Check your messages gianera


----------



## gianera (Jun 29, 2015)

Thank you both for your replies.
I did quite a bit of browsing on property finder and also some driving in the area.
I can understand I like it though I have seen very few properties of decent standards so far.

What I was hoping to understand from you guys is if my lifestyle would be compatible with the area because I have extremely limited knowledge of Dubai.
I found lots of info in the sticky on places I should NOT look at and a few posts about the typical Jumeirah Janes which I don't care about as long as they don't have neighborhood committees to chase me out for my parties or unconventional lifestyle..


----------



## TallyHo (Aug 21, 2011)

There are a number of smaller villages in Jumeira and Umm Suqeim. Plenty of 2-3 bedroom single story villas with gardens behind high walls. You just have to look for them. Drive around the area, many villas have building management company numbers or to let signs on them. 

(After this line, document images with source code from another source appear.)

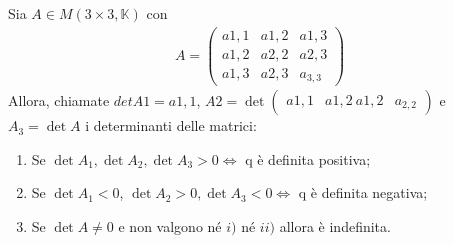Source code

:\documentclass[a4paper, oneside]{article}
\begin{document}
        \begin{theorem}
            Sia $A \in M(3 \times 3, \mathbb{K})$ con
            \begin{gather*}
                A= \begin{pmatrix}
                    a{1, 1} & a{1, 2} & a{1, 3} \\
                    a{1, 2} & a{2, 2} & a{2, 3} \\
                    a{1, 3} & a{2, 3} & a_{3, 3}
                \end{pmatrix}
            \end{gather*}
            Allora, chiamate $det A1 = a{1, 1}$, $A2 = \det \begin{pmatrix}
                a{1, 1} & a{1, 2} \
                a{1, 2} & a_{2, 2}
            \end{pmatrix}$ e $A_3 = \det A$ i determinanti delle matrici:
            \begin{enumerate}[$i)$]
                \item Se $\det A_1, \det A_2, \det A_3 > 0 \Longleftrightarrow $ q è definita positiva;
                \item Se $\det A_1 < 0$, $\det A_2 > 0, \det A_3 < 0 \Longleftrightarrow $ q è definita negativa;
                \item Se $\det A \neq 0$ e non valgono né $i)$ né $ii)$ allora è indefinita.
            \end{enumerate}
        \end{theorem}
        
\end{document}
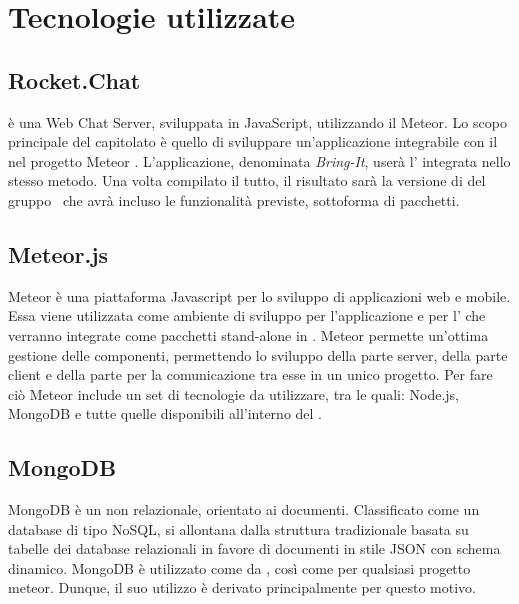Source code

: \section{Tecnologie utilizzate}

\subsection{Rocket.Chat}
 è una Web Chat Server, sviluppata in JavaScript, utilizzando il  Meteor. Lo scopo principale del capitolato è quello di sviluppare un'applicazione integrabile con il   nel progetto Meteor . L'applicazione, denominata \textit{Bring-It}, userà l' integrata nello stesso metodo. Una volta compilato il tutto, il risultato sarà la versione di  del gruppo \gruppo\ che avrà incluso le funzionalità previste, sottoforma di pacchetti.

\subsection{Meteor.js}
Meteor è una piattaforma Javascript per lo sviluppo di applicazioni web e mobile. Essa viene utilizzata come ambiente di sviluppo per l'applicazione e per l' che verranno integrate come pacchetti stand-alone in .
Meteor permette un'ottima gestione delle componenti, permettendo lo sviluppo della parte server, della parte client e della parte per la comunicazione tra esse in un unico progetto. Per fare ciò Meteor include un set di tecnologie da utilizzare, tra le quali: Node.js, MongoDB e tutte quelle disponibili all'interno del  .

\subsection{MongoDB}
MongoDB è un  non relazionale, orientato ai documenti. Classificato come un database di tipo NoSQL, si allontana dalla
struttura tradizionale basata su tabelle dei database relazionali in favore di documenti in stile
JSON con schema dinamico. MongoDB è utilizzato come  da , così come per qualsiasi progetto meteor. Dunque, il suo utilizzo è derivato principalmente per questo motivo.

There is a difference between a compound of attached villas and what looks like a compound of identical villas but have separate gardens and aren't otherwise linked. Lots of the latter in J&US. Just because it looks like it may be a compound doesn't mean it is. And compounds vary themselves, some are only connected through a shared pool and otherwise have very private individual gardens, others are much more open. 

Be aware that most villas are "older" so you will likely compromise somewhat on the quality of facilities. Don't expect the bells and whistles and fancy kitchens and bathrooms. But what you get is a fantastic location near the beaches.

If I were you, I would look more into Jumeira 3 and the Umm Suqeims because anywhere near Safa Park and north from there (mostly J 1 & 2) is suffering from the canal works, which really f*cks up the traffic on Al Wasl and the Beach Road in that particular area. Being able to get on/off at Umm al Sheif and Al Manara or Al Thanya makes your life a lot easier than having to always go through the Safa Park or Defence Roundabout interchanges. 

Arenco owns many villas in the area, including individual, compound and semi-compound villas. It may be worth contacting them and seeing what's available. Their maintenance record is pretty good, unlike with a private landlord.


----------



## gianera (Jun 29, 2015)

Wonderful tips thank you so much!!



TallyHo said:


> There are a number of smaller villages in Jumeira and Umm Suqeim. Plenty of 2-3 bedroom single story villas with gardens behind high walls. You just have to look for them. Drive around the area, many villas have building management company numbers or to let signs on them.
> 
> There is a difference between a compound of attached villas and what looks like a compound of identical villas but have separate gardens and aren't otherwise linked. Lots of the latter in J&US. Just because it looks like it may be a compound doesn't mean it is. And compounds vary themselves, some are only connected through a shared pool and otherwise have very private individual gardens, others are much more open.
> 
> ...


----------



## gianera (Jun 29, 2015)

I spent some time looking at properties online. So far I have seen countless hideous properties in Jumeirah and Um Suqeim. Being an architect doesn't help.
And on top of that all around the highest figures of my budget. 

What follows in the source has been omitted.